To preliminarily study the synergistic effect of cellular nanofiber composite scaffold on chronic wounds, especially diabetic ones, we used a nano extrusion device to fabricate a nanoporous membrane with biodegradable polymers. PLMSCs and ADMSCs were loaded onto nano-bioscaffolds for delivery to the wound sites. To obtain the attachment of MSCs on the scaffolds, the collagen coating method was used. After various physicochemical analyses, the scaffold with superior properties was used for full-thickness diabetic wounds in the rat model.

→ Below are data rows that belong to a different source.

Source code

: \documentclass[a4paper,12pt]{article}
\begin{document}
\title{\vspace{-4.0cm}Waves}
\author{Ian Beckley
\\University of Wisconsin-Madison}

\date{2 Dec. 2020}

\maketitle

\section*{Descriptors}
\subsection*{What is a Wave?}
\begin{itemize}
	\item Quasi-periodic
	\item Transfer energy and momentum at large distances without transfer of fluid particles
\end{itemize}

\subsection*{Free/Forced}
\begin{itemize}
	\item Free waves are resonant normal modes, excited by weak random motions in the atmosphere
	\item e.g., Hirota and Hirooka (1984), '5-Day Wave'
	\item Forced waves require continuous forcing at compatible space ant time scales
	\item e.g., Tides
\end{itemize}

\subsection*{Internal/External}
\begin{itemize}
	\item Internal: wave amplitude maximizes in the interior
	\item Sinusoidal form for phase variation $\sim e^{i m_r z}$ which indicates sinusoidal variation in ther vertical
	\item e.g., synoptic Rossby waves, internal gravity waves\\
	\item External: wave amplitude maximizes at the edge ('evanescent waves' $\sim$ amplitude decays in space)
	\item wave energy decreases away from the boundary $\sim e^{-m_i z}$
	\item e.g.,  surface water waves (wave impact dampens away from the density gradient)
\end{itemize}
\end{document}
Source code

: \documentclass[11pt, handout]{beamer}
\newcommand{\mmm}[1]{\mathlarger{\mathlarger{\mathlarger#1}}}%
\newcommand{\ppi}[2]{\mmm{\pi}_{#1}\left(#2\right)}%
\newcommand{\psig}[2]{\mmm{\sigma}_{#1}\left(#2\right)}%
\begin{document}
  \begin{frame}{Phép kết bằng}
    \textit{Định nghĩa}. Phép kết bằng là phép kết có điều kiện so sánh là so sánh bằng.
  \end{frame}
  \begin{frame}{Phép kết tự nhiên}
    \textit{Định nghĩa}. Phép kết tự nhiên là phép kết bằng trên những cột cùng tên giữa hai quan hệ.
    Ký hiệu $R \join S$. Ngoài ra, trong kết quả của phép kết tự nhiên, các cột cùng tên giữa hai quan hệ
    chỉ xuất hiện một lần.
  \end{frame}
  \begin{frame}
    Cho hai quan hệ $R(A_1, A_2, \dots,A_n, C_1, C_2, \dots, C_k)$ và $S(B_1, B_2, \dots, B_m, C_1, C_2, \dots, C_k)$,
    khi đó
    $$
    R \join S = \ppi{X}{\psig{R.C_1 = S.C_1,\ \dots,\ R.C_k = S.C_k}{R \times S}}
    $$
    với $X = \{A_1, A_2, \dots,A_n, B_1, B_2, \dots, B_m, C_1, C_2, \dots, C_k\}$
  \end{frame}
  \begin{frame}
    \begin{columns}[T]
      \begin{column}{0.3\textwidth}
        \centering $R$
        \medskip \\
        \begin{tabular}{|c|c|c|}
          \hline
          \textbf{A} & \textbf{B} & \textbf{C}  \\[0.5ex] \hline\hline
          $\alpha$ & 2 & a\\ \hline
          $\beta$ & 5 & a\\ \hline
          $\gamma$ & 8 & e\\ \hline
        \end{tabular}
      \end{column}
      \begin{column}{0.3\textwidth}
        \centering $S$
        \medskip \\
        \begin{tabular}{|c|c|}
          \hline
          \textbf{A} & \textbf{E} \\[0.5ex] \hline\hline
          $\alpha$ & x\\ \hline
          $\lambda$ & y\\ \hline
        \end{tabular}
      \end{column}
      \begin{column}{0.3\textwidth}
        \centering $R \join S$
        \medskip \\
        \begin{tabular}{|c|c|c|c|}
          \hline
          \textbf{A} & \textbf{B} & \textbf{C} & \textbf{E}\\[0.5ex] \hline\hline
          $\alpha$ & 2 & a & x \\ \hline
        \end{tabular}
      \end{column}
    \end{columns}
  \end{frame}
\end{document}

The results show cellular groups exhibited enhanced wound healing compared to control an acellular. Additionally, in cellular groups, CS70-P demonstrated better tissue regeneration. So PLMSC + nanofibrous CS70 scaffold showed superior therapeutic efficacy in chronic wound healing and skin regeneration. It is suggested that for clinical applications, more studies on the optimization of tissue-engineered grafts and safety need to be done.

Limitation

This study as a preliminary study is a proof of concept. Our focus was preparing the cellular nano-bioscaffold that closely mimics the extracellular matrix to take advantage of the synergic effect of this combination. For more evaluation of MSCs' healing effect in vivo, it is better to evaluate the separated treatment groups including ADMSC and PLMSC injection and we will consider this in future studies. In the current experiment, we did not perform in vivo stability studies. We completely agree that a deeper stability study is essential before going to a clinical trial.